RuntimeError: view size is not compatible with input tensor's size and stride (at least one dimension spans across two contiguous subspaces). Use .reshape(...) instead.

But I don’t use .view() anywhere. Adding .continuous() after .permute() doesn’t help as well.

What’s interesting, with ReLU it works.

Do you have any idea how to fix that?

Could you post a minimal and executable code snippet reproducing this error?

I found the reason. The issue occurs when I use MPS device. On CPU it works just fine.

# %%
import math
import torch
import torch.nn as nn

# %%
device = "mps"

# %%
class DCCN(nn.Module):
    def __init__(self, in_channels, hidden_channels, out_channels, activation):
        super().__init__()

        layers = []
        num_layers = int(math.log2(256))

        for i in range(num_layers):
            if i == 0:
                in_ch, out_ch = in_channels, hidden_channels
            elif i < num_layers - 1:
                in_ch, out_ch = hidden_channels, hidden_channels
            else:
                in_ch, out_ch = hidden_channels, out_channels

            layers.append(nn.Conv1d(in_ch, out_ch, kernel_size=2, dilation=2**i))
            layers.append(activation())

        self.model = nn.Sequential(*layers)

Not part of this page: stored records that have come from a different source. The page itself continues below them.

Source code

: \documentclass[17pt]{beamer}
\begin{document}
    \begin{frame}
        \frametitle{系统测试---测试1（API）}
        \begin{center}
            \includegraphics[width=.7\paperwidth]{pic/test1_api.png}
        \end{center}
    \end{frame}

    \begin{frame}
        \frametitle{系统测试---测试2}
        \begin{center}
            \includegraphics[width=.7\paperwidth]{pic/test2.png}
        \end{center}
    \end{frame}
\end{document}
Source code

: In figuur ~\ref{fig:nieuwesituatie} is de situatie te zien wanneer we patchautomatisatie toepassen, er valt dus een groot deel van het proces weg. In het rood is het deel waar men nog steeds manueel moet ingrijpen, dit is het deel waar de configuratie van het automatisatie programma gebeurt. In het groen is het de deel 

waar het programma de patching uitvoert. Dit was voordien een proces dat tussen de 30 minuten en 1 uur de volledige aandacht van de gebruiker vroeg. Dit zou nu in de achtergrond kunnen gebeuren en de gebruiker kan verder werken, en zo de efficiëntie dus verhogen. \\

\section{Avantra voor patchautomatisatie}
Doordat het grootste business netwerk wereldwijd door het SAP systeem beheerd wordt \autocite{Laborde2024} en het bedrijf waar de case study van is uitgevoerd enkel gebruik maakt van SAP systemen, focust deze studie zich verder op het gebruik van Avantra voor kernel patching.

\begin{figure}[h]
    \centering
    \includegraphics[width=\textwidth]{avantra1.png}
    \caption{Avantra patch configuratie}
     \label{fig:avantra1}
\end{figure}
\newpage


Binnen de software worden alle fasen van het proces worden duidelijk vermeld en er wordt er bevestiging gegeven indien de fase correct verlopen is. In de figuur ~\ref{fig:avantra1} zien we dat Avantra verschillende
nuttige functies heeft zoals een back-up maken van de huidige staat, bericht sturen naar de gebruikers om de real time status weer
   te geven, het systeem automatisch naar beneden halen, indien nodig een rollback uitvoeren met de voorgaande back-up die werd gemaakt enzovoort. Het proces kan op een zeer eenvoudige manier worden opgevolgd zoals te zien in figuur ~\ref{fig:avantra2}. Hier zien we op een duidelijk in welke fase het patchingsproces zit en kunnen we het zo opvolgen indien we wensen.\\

    def forward(self, input):
        return self.model(input)


class FC(nn.Module):
    def __init__(self, in_channels, hidden_channels, out_channels):
        super().__init__()

        layers = []
        num_layers = 3

        for i in range(num_layers):
            if i == 0:
                in_ch, out_ch = in_channels, hidden_channels
            elif i < num_layers - 1:
                in_ch, out_ch = hidden_channels, hidden_channels
            else:
                in_ch, out_ch = hidden_channels, out_channels

            layers.append(nn.Linear(in_ch, out_ch))
            layers.append(nn.ReLU())

        self.model = nn.Sequential(*layers)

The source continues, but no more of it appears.